Each RDD can be divided into multiple partitions. Each partition can be regarded as a data set fragment and can be saved to different nodes in the Spark cluster
RDD itself has fault-tolerant mechanism and is a read-only data structure, which can only generate new RDD through transformation; An RDD can be processed in parallel on multiple machines through partition; Part of the data can be cached in memory and reused for many times; When the memory is insufficient, the data can be dropped onto the disk
Method of creating RDD
- Parallelize (set, number of partitions)
- range sc.range(1,10,2) start end step
- Establishing RDD using HDFS

pyspark shell

 #pyspark shell
 rdd = sc.parallelize(["hello world","hello spark"]);
 rdd2 = rdd.flatMap(lambda line:line.split(" "));
 rdd3 = rdd2.map(lambda word:(word,1));
 rdd5 = rdd3.reduceByKey(lambda a, b : a + b);
 rdd5.collect();
 quit();

VScode

 # vscode
 #pip install findspark
 #fix:ModuleNotFoundError: No module named 'pyspark'
 import findspark
 findspark.init()
 
 #############################
 from pyspark import SparkConf, SparkContext
 
 # Create SparkContext
 conf = SparkConf().setAppName("WordCount").setMaster("local[*]")
 sc = SparkContext(conf=conf)
  
 rdd = sc.parallelize(["hello world","hello spark"]);
 rdd2 = rdd.flatMap(lambda line:line.split(" "));
 rdd3 = rdd2.map(lambda word:(word,1));
 rdd5 = rdd3.reduceByKey(lambda a, b : a + b);
 #print, otherwise the result cannot be displayed
 #[('spark', 1), ('hello', 2), ('world', 1)]
 print(rdd5.collect());
 #Prevent multiple creation of SparkContexts
 sc.stop()

Jupyter notebook

 #jupyter
 from pyspark.sql import SparkSession
 spark = SparkSession.builder.master("local[*]").appName("WordCount").getOrCreate();
 sc = spark.sparkContext
 rdd = sc.parallelize(["hello world","hello spark"]);
 rdd2 = rdd.flatMap(lambda line:line.split(" "));
 rdd3 = rdd2.map(lambda word:(word,1));
 rdd5 = rdd3.reduceByKey(lambda a, b : a + b);
 #print, otherwise the result cannot be displayed
 #[('spark', 1), ('hello', 2), ('world', 1)]
 print(rdd5.collect());
 #Prevent multiple creation of SparkContexts
 sc.stop()

Action operator

collect converts RDD type data into an array and pulls data from the cluster

stats returns the count, mean, variance, maximum and minimum values of RDD elements

countByKey counts the number of each K in RDD[K,V]. Adding one for each same K result does not add the value of V

first: returns an element in the RDD
max: returns the largest element
sum: return and
take: return the first n elements
top: returns the first n sorted elements in descending order. top(10,key=str): sorts the first 10 elements in dictionary order
count: returns the number of
collect: convert RDD type data into an array and pull data from the cluster
collectAsMap: convert the key value RDD into a Map map Map and retain its key value structure
countByKey: count the number of each K in RDD[K,V]. Add one for each same K result instead of adding the value of V

countByValue: counts the number of occurrences of each value in an RDD and returns the dictionary. key is the value of the element and value is the number of occurrences/

sc.parallelize(range(2,100)) Equivalent to sc.range(2,100)

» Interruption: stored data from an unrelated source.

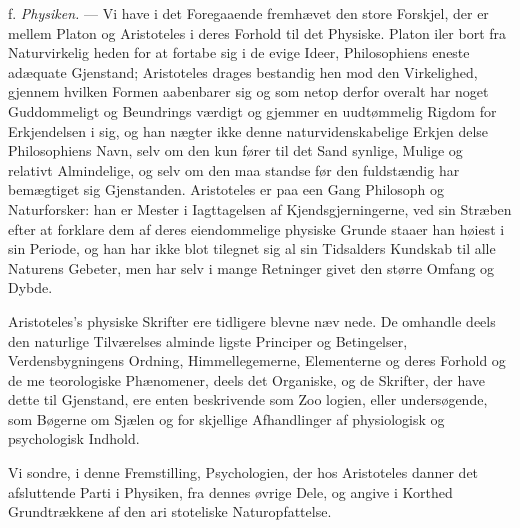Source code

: \documentclass[12pt,a4paper]{book}
\begin{document}
f. \emph{Physiken.} --- Vi have i det Foregaaende fremhævet
den store Forskjel, der er mellem Platon og Aristoteles i deres
Forhold til det Physiske. Platon iler bort fra Naturvirkelig\-%
heden for at fortabe sig i de evige Ideer, Philosophiens eneste
adæquate Gjenstand; Aristoteles drages bestandig hen mod den
Virkelighed, gjennem hvilken Formen aabenbarer sig og som
netop derfor overalt har noget Guddommeligt og Beundrings\-%
værdigt og gjemmer en uudtømmelig Rigdom for Erkjendelsen
i sig, og han nægter ikke denne naturvidenskabelige Erkjen\-%
delse Philosophiens Navn, selv om den kun fører til det Sand\-%
synlige, Mulige og relativt Almindelige, og selv om den maa
standse før den fuldstændig har bemægtiget sig Gjenstanden.
Aristoteles er paa een Gang Philosoph og Naturforsker: han
er Mester i Iagttagelsen af Kjendsgjerningerne, ved sin Stræben
efter at forklare dem af deres eiendommelige physiske Grunde
staaer han høiest i sin Periode, og han har ikke blot tilegnet
sig al sin Tidsalders Kundskab til alle Naturens Gebeter, men
har selv i mange Retninger givet den større Omfang og
Dybde.

Aristoteles's physiske Skrifter ere tidligere blevne næv\-%
nede. De omhandle deels den naturlige Tilværelses alminde\-%
ligste Principer og Betingelser, Verdensbygningens Ordning,
Himmellegemerne, Elementerne og deres Forhold og de me\-%
teorologiske Phænomener, deels det Organiske, og de Skrifter,
der have dette til Gjenstand, ere enten beskrivende som Zoo\-%
logien, eller undersøgende, som Bøgerne om Sjælen og for\-%
skjellige Afhandlinger af physiologisk og psychologisk Indhold.

Vi sondre, i denne Fremstilling, Psychologien, der hos
Aristoteles danner det afsluttende Parti i Physiken, fra dennes
øvrige Dele, og angive i Korthed Grundtrækkene af den ari\-%
stoteliske Naturopfattelse.
\end{document}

rdd3 = sc.parallelize([("a",1),("a",1),("b",2),("a",1)])
print(rdd3.countByKey())
#defaultdict(<class 'int'>, {'a': 3, 'b': 1})
print(rdd3.countByValue())
#defaultdict(<class 'int'>, {('a', 1): 3, ('b', 2): 1})

stats: returns the count, mean, variance, maximum and minimum values of RDD elements

rdd = sc.parallelize(range(100))
print(rdd.stats())
#(count: 100, mean: 49.5, stdev: 28.86607004772212, max: 99, min: 0)

Aggregate: aggregate(zeroValue,seqOp,combOp) aggregates the elements on each partition using the seqOP function and the given zeroValue, and then aggregates all partition results with CombOp and zeroValue

data=[1,3,5,7,9,11,13,15,17]
rdd=sc.parallelize(data,2)
print(rdd.glom().collect()) 
# [[1, 3, 5, 7], [9, 11, 13, 15, 17]]
seqOp = (lambda x, y: (x[0] + y, x[1] + 1))  #Sum number
combOp = (lambda x, y: (x[0] + y[0], x[1] + y[1])) 
a=rdd.aggregate((0,0),seqOp,combOp)
#(81, 9)=(0,0)+(16,4)+(65,5)

Transformation operator

coalesce repartition
filter filtering
map conversion per element
flatmap transforms and flattens each element
mapPartitions convert by partition
mapValues KV format retains k to v operation
reduce the number of; reducebykey KV format reduces the number of elements for v operation
Links within the join; fullOuterJoin full external connection
The return of the groupBy function is grouped as K; K group in groupByKey KV
keys and values obtain the corresponding sequence
zip elements are the same, one-to-one correspondence
union merger; substract subtraction; Intersection; certesian intersection
Cache, persist ent cache
glom viewing partition status
sortBy: sorts RDD elements

coalesce: rdd.coalesce(numPartitions,[isShuffle=False]) repartitions the RDD. Is there a shuffling operation in the partitioning process

rdd=sc.parallelize([1, 2, 3, 4, 5], 3).glom()
#[[1], [2, 3], [4, 5]]
rdd2 = sc.parallelize([1, 2, 3, 4, 5, 6], 3).coalesce(1,False)
#[1, 2, 3, 4, 5, 6]

Repartition: repartition and shuffle like coalesce(1,True)
distinct: de duplication
Filter: returns the elements that satisfy the filter function to be True to form a filter(lambda x: x%2 == 0)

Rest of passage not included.